Stored data entries:
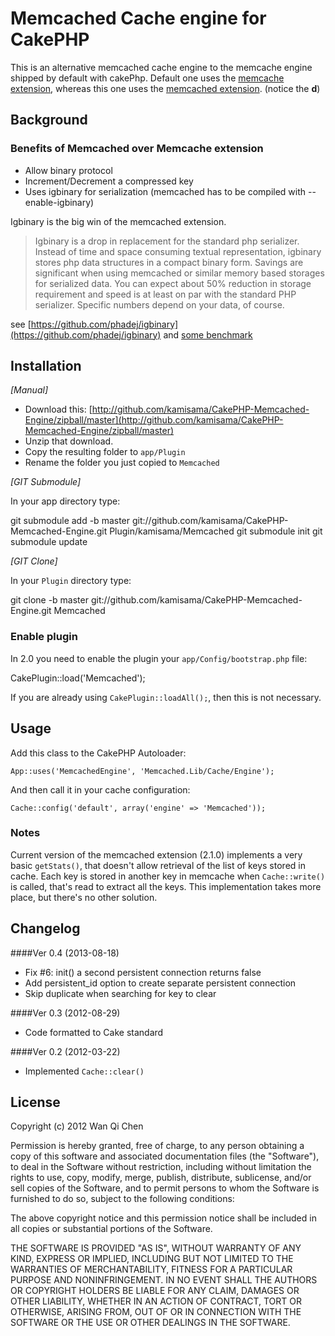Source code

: # Memcached Cache engine for CakePHP

This is an alternative memcached cache engine to the memcache engine shipped by default with cakePhp.
Default one uses the [memcache extension](http://ca.php.net/manual/en/book.memcache.php), whereas this one uses the [memcached extension](http://ca.php.net/manual/en/book.memcached.php). (notice the **d**)

## Background

### Benefits of Memcached over Memcache extension


* Allow binary protocol
* Increment/Decrement a compressed key
* Uses igbinary for serialization (memcached has to be compiled with --enable-igbinary)

Igbinary is the big win of the memcached extension.

> Igbinary is a drop in replacement for the standard php serializer. Instead of
time and space consuming textual representation, igbinary stores php data
structures in a compact binary form. Savings are significant when using
memcached or similar memory based storages for serialized data. You can
expect about 50% reduction in storage requirement and speed is at least on par
with the standard PHP serializer. Specific numbers depend on your data, of
course.

see [https://github.com/phadej/igbinary](https://github.com/phadej/igbinary)
and [some benchmark](http://phpolyk.wordpress.com/2011/08/28/igbinary-the-new-php-serializer/)

## Installation

_[Manual]_

* Download this: [http://github.com/kamisama/CakePHP-Memcached-Engine/zipball/master](http://github.com/kamisama/CakePHP-Memcached-Engine/zipball/master)
* Unzip that download.
* Copy the resulting folder to `app/Plugin`
* Rename the folder you just copied to `Memcached`

_[GIT Submodule]_

In your app directory type:

  git submodule add -b master git://github.com/kamisama/CakePHP-Memcached-Engine.git Plugin/kamisama/Memcached
  git submodule init
  git submodule update

_[GIT Clone]_

In your `Plugin` directory type:

  git clone -b master git://github.com/kamisama/CakePHP-Memcached-Engine.git Memcached

### Enable plugin

In 2.0 you need to enable the plugin your `app/Config/bootstrap.php` file:

  CakePlugin::load('Memcached');

If you are already using `CakePlugin::loadAll();`, then this is not necessary.

## Usage

Add this class to the CakePHP Autoloader:

    App::uses('MemcachedEngine', 'Memcached.Lib/Cache/Engine');

And then call it in your cache configuration:

    Cache::config('default', array('engine' => 'Memcached'));

### Notes
Current version of the memcached extension (2.1.0) implements a very basic `getStats()`, that doesn't allow retrieval of the list of keys stored in cache.
Each key is stored in another key in memcache when `Cache::write()` is called, that's read to extract all the keys. This implementation takes more place, but there's no other solution.

## Changelog

####Ver 0.4 (2013-08-18)
* Fix #6: init() a second persistent connection returns false
* Add persistent_id option to create separate persistent connection
* Skip duplicate when searching for key to clear

####Ver 0.3 (2012-08-29)
* Code formatted to Cake standard

####Ver 0.2 (2012-03-22)
* Implemented `Cache::clear()`

## License

Copyright (c) 2012 Wan Qi Chen

Permission is hereby granted, free of charge, to any person obtaining a copy
of this software and associated documentation files (the "Software"), to deal
in the Software without restriction, including without limitation the rights
to use, copy, modify, merge, publish, distribute, sublicense, and/or sell
copies of the Software, and to permit persons to whom the Software is
furnished to do so, subject to the following conditions:

The above copyright notice and this permission notice shall be included in
all copies or substantial portions of the Software.

THE SOFTWARE IS PROVIDED "AS IS", WITHOUT WARRANTY OF ANY KIND, EXPRESS OR
IMPLIED, INCLUDING BUT NOT LIMITED TO THE WARRANTIES OF MERCHANTABILITY,
FITNESS FOR A PARTICULAR PURPOSE AND NONINFRINGEMENT. IN NO EVENT SHALL THE
AUTHORS OR COPYRIGHT HOLDERS BE LIABLE FOR ANY CLAIM, DAMAGES OR OTHER
LIABILITY, WHETHER IN AN ACTION OF CONTRACT, TORT OR OTHERWISE, ARISING FROM,
OUT OF OR IN CONNECTION WITH THE SOFTWARE OR THE USE OR OTHER DEALINGS IN
THE SOFTWARE.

INSTRUCTIONS FOR THE TASK: Only the lines containing the word "serializer" should be returned from the data above.

EXPECTED ANSWER:
> Igbinary is a drop in replacement for the standard php serializer. Instead of
with the standard PHP serializer. Specific numbers depend on your data, of
and [some benchmark](http://phpolyk.wordpress.com/2011/08/28/igbinary-the-new-php-serializer/)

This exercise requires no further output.